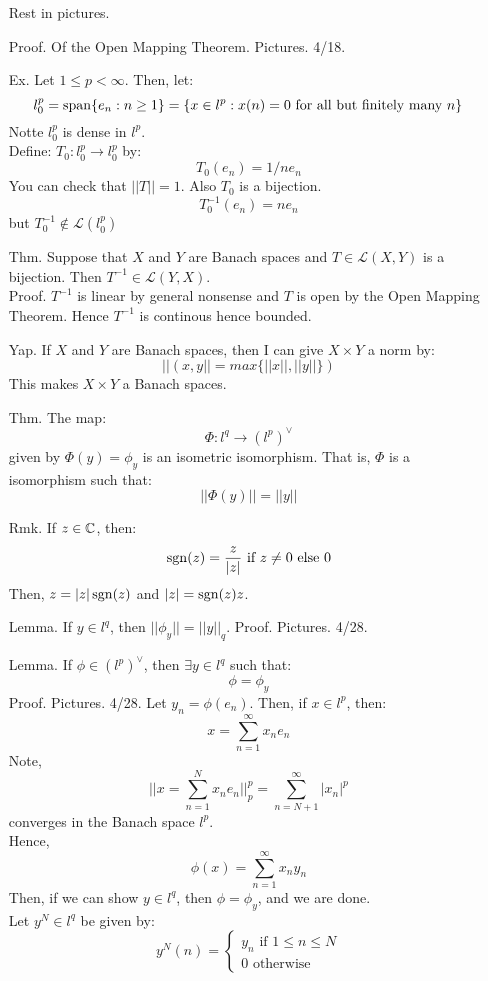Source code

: \documentclass[12pt]{article}
\begin{document}
\begin{itemize}
    Rest in pictures.
    \item[Proof.] Of the Open Mapping Theorem. Pictures. 4/18.
    \item[Ex.] Let $1 \leq p < \infty$. Then, let: 
    \[ l_0^p = \operatorname{span}\{e_n : n \geq 1\} = \{x \in l^p: x(n) = 0 \text{ for all but finitely many $n$}\}\]
    Notte $l_0^p$ is dense in $l^p$. \\
    Define: $T_0: l_0^p \to l_0^p$ by:
    \[T_0(e_n) = 1/n e_n\]
    You can check that $||T|| = 1$. Also $T_0$ is a bijection. 
    \[T_0^{-1}(e_n) = ne_n\]
    but $T_0^{-1} \not\in \mathcal{L}(l_0^p)$
    \item[Thm.] Suppose that $X$ and $Y$ are Banach spaces and $T \in \mathcal{L}(X,Y)$ is a bijection. Then $T^{-1} \in \mathcal{L}(Y,X)$. \\
    Proof. $T^{-1}$ is linear by general nonsense and $T$ is open by the Open Mapping Theorem. Hence $T^{-1}$ is continous hence bounded.
    \item[Yap.] If $X$ and $Y$ are Banach spaces, then I can give $X \times Y$ a norm by: 
    \[ ||(x,y|| = max\{||x||, ||y||\})\]
    This makes $X \times Y$ a Banach spaces.
    \newpage 
    \item[Thm.] The map:
    \[ \Phi: l^q \to (l^p)^\vee \]
    given by $\Phi(y) = \phi_y$ is an isometric isomorphism. That is, $\Phi$ is a isomorphism such that:
    \[ ||\Phi(y)|| = ||y|| \]
    \item[Rmk.] If $z \in \mathbb C$, then: 
    \[ \operatorname{sgn}(z) = \frac{z}{|z|} \text{ if } z \neq 0 \text{ else } 0 \]
    Then, $z = |z| \operatorname{sgn}(z)$ and $|z| = \operatorname{sgn}(z) z$.
    \item[Lemma.] If $y \in l^q$, then $||\phi_y|| = ||y||_q$.   
    Proof. Pictures. 4/28.
    \item[Lemma.] If $\phi \in (l^p)^\vee$, then $\exists y \in l^q$ such that:
    \[ \phi = \phi_y\]
    Proof. Pictures. 4/28.
    Let $y_n = \phi(e_n)$. Then, if $x \in l^p$, then: 
    \[ x = \sum_{n=1}^\infty x_ne_n\]
    Note, 
    \[ || x = \sum_{n=1}^N x_n e_n||_p^p = \sum_{n=N+1}^\infty |x_n|^p \]
    converges in the Banach space $l^p$. \\
    Hence, 
    \[ \phi(x) = \sum_{n=1}^\infty x_ny_n \]
    Then, if we can show $y \in l^q$, then $\phi = \phi_y$, and we are done. \\
    Let $y^N \in l^q$ be given by:
    \[ y^N(n) = \begin{cases}
        y_n \text{ if } 1\leq n \leq N \\
        0 \text{ otherwise }
    \end{cases}\] 

\end{itemize}
\end{document}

» **EXERCISE**
Could you retype exactly the lines from the one containing "Let $y^N \in" through the final line of the data above, and no others?

» **SOLUTION TO THE PROBLEM**
    Let $y^N \in l^q$ be given by:
    \[ y^N(n) = \begin{cases}
        y_n \text{ if } 1\leq n \leq N \\
        0 \text{ otherwise }
    \end{cases}\] 

\end{itemize}
\end{document}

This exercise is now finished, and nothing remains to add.